··· Provided entries
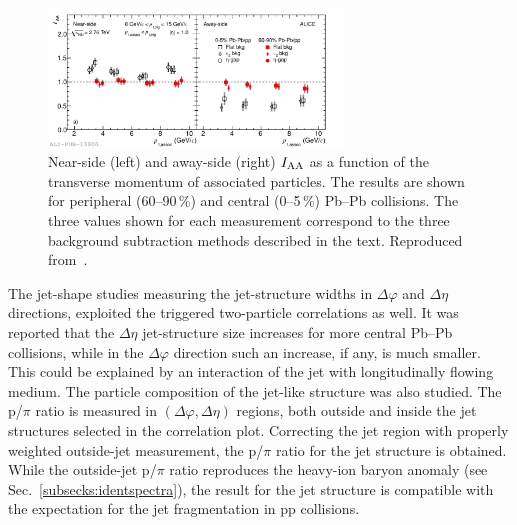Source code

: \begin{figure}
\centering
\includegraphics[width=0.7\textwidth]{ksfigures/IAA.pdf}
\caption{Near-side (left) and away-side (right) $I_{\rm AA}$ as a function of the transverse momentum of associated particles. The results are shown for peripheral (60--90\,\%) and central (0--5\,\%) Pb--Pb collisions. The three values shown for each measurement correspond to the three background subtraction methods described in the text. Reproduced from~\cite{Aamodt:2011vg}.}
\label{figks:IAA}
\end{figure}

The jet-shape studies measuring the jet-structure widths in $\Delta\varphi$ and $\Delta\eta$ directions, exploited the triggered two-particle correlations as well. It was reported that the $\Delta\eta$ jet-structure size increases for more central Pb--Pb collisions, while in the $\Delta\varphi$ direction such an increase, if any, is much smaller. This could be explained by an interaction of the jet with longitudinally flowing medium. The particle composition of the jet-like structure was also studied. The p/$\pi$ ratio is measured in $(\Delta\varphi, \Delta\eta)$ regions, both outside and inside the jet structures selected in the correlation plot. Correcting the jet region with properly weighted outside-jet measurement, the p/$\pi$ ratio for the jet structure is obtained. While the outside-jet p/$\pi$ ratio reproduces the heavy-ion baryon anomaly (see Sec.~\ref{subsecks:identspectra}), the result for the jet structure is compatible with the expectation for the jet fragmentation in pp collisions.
······
Prompt: Leave out the images and repeat the rest of the data word for word.

Exercise result:
Source code

: \begin{figure}
\centering
\includegraphics[width=0.7\textwidth]{ksfigures/IAA.pdf}
\caption{Near-side (left) and away-side (right) $I_{\rm AA}$ as a function of the transverse momentum of associated particles. The results are shown for peripheral (60--90\,\%) and central (0--5\,\%) Pb--Pb collisions. The three values shown for each measurement correspond to the three background subtraction methods described in the text. Reproduced from~\cite{Aamodt:2011vg}.}
\label{figks:IAA}
\end{figure}

The jet-shape studies measuring the jet-structure widths in $\Delta\varphi$ and $\Delta\eta$ directions, exploited the triggered two-particle correlations as well. It was reported that the $\Delta\eta$ jet-structure size increases for more central Pb--Pb collisions, while in the $\Delta\varphi$ direction such an increase, if any, is much smaller. This could be explained by an interaction of the jet with longitudinally flowing medium. The particle composition of the jet-like structure was also studied. The p/$\pi$ ratio is measured in $(\Delta\varphi, \Delta\eta)$ regions, both outside and inside the jet structures selected in the correlation plot. Correcting the jet region with properly weighted outside-jet measurement, the p/$\pi$ ratio for the jet structure is obtained. While the outside-jet p/$\pi$ ratio reproduces the heavy-ion baryon anomaly (see Sec.~\ref{subsecks:identspectra}), the result for the jet structure is compatible with the expectation for the jet fragmentation in pp collisions.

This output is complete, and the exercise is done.